[[ MATERIAL SUPPLIED, beginning ]]
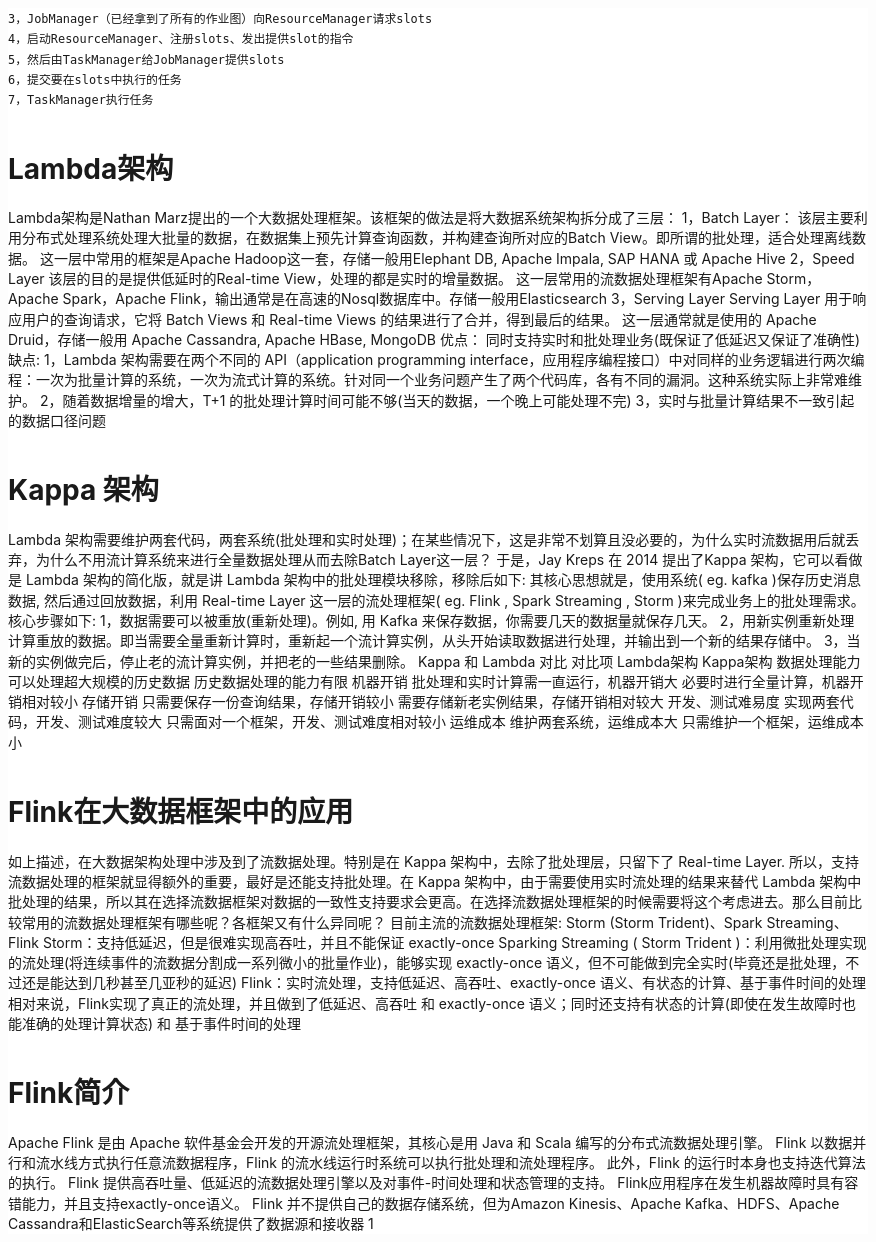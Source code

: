     3，JobManager（已经拿到了所有的作业图）向ResourceManager请求slots
    4，启动ResourceManager、注册slots、发出提供slot的指令
    5，然后由TaskManager给JobManager提供slots
    6，提交要在slots中执行的任务
    7，TaskManager执行任务
# Lambda架构
Lambda架构是Nathan Marz提出的一个大数据处理框架。该框架的做法是将大数据系统架构拆分成了三层：
    1，Batch Layer：
        该层主要利用分布式处理系统处理大批量的数据，在数据集上预先计算查询函数，并构建查询所对应的Batch View。即所谓的批处理，适合处理离线数据。
        这一层中常用的框架是Apache Hadoop这一套，存储一般用Elephant DB, Apache Impala, SAP HANA 或 Apache Hive
    2，Speed Layer
        该层的目的是提供低延时的Real-time View，处理的都是实时的增量数据。
        这一层常用的流数据处理框架有Apache Storm，Apache Spark，Apache Flink，输出通常是在高速的Nosql数据库中。存储一般用Elasticsearch
    3，Serving Layer
        Serving Layer 用于响应用户的查询请求，它将 Batch Views 和 Real-time Views 的结果进行了合并，得到最后的结果。
        这一层通常就是使用的 Apache Druid，存储一般用 Apache Cassandra, Apache HBase, MongoDB
    优点：
        同时支持实时和批处理业务(既保证了低延迟又保证了准确性)
    缺点:
          1，Lambda 架构需要在两个不同的 API（application programming interface，应用程序编程接口）中对同样的业务逻辑进行两次编程：一次为批量计算的系统，一次为流式计算的系统。针对同一个业务问题产生了两个代码库，各有不同的漏洞。这种系统实际上非常难维护。
          2，随着数据增量的增大，T+1 的批处理计算时间可能不够(当天的数据，一个晚上可能处理不完)
          3，实时与批量计算结果不一致引起的数据口径问题
# Kappa 架构
Lambda 架构需要维护两套代码，两套系统(批处理和实时处理)；在某些情况下，这是非常不划算且没必要的，为什么实时流数据用后就丢弃，为什么不用流计算系统来进行全量数据处理从而去除Batch Layer这一层？
于是，Jay Kreps 在 2014 提出了Kappa 架构，它可以看做是 Lambda 架构的简化版，就是讲 Lambda 架构中的批处理模块移除，移除后如下:
其核心思想就是，使用系统( eg. kafka )保存历史消息数据, 然后通过回放数据，利用 Real-time Layer 这一层的流处理框架( eg. Flink , Spark Streaming , Storm )来完成业务上的批处理需求。核心步骤如下:
    1，数据需要可以被重放(重新处理)。例如, 用 Kafka 来保存数据，你需要几天的数据量就保存几天。
    2，用新实例重新处理计算重放的数据。即当需要全量重新计算时，重新起一个流计算实例，从头开始读取数据进行处理，并输出到一个新的结果存储中。
    3，当新的实例做完后，停止老的流计算实例，并把老的一些结果删除。
Kappa 和 Lambda 对比
    对比项	            Lambda架构	                        Kappa架构
    数据处理能力	        可以处理超大规模的历史数据	            历史数据处理的能力有限
    机器开销	            批处理和实时计算需一直运行，机器开销大	    必要时进行全量计算，机器开销相对较小
    存储开销	            只需要保存一份查询结果，存储开销较小	    需要存储新老实例结果，存储开销相对较大
    开发、测试难易度	    实现两套代码，开发、测试难度较大	        只需面对一个框架，开发、测试难度相对较小
    运维成本	            维护两套系统，运维成本大	            只需维护一个框架，运维成本小
# Flink在大数据框架中的应用
如上描述，在大数据架构处理中涉及到了流数据处理。特别是在 Kappa 架构中，去除了批处理层，只留下了 Real-time Layer. 所以，支持流数据处理的框架就显得额外的重要，最好是还能支持批处理。在 Kappa 架构中，由于需要使用实时流处理的结果来替代 Lambda 架构中批处理的结果，所以其在选择流数据框架对数据的一致性支持要求会更高。在选择流数据处理框架的时候需要将这个考虑进去。那么目前比较常用的流数据处理框架有哪些呢？各框架又有什么异同呢？
目前主流的流数据处理框架: Storm (Storm Trident)、Spark Streaming、Flink
    Storm：支持低延迟，但是很难实现高吞吐，并且不能保证 exactly-once
    Sparking Streaming ( Storm Trident )：利用微批处理实现的流处理(将连续事件的流数据分割成一系列微小的批量作业)，能够实现 exactly-once 语义，但不可能做到完全实时(毕竟还是批处理，不过还是能达到几秒甚至几亚秒的延迟)
    Flink：实时流处理，支持低延迟、高吞吐、exactly-once 语义、有状态的计算、基于事件时间的处理
相对来说，Flink实现了真正的流处理，并且做到了低延迟、高吞吐 和 exactly-once 语义；同时还支持有状态的计算(即使在发生故障时也能准确的处理计算状态) 和 基于事件时间的处理
# Flink简介
Apache Flink 是由 Apache 软件基金会开发的开源流处理框架，其核心是用 Java 和 Scala 编写的分布式流数据处理引擎。
Flink 以数据并行和流水线方式执行任意流数据程序，Flink 的流水线运行时系统可以执行批处理和流处理程序。
此外，Flink 的运行时本身也支持迭代算法的执行。
Flink 提供高吞吐量、低延迟的流数据处理引擎以及对事件-时间处理和状态管理的支持。
Flink应用程序在发生机器故障时具有容错能力，并且支持exactly-once语义。
Flink 并不提供自己的数据存储系统，但为Amazon Kinesis、Apache Kafka、HDFS、Apache Cassandra和ElasticSearch等系统提供了数据源和接收器 1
[[ MATERIAL SUPPLIED, end ]]
**ASSIGNED TASK**
Copy exactly what appears in the entries, beginning with the first line and ending with the line that has "1，Batch Layer：", but not the pictures.

**OUTPUT OF THE EXERCISE**
Source code

:     3，JobManager（已经拿到了所有的作业图）向ResourceManager请求slots
    4，启动ResourceManager、注册slots、发出提供slot的指令
    5，然后由TaskManager给JobManager提供slots
    6，提交要在slots中执行的任务
    7，TaskManager执行任务
# Lambda架构
Lambda架构是Nathan Marz提出的一个大数据处理框架。该框架的做法是将大数据系统架构拆分成了三层：
    1，Batch Layer：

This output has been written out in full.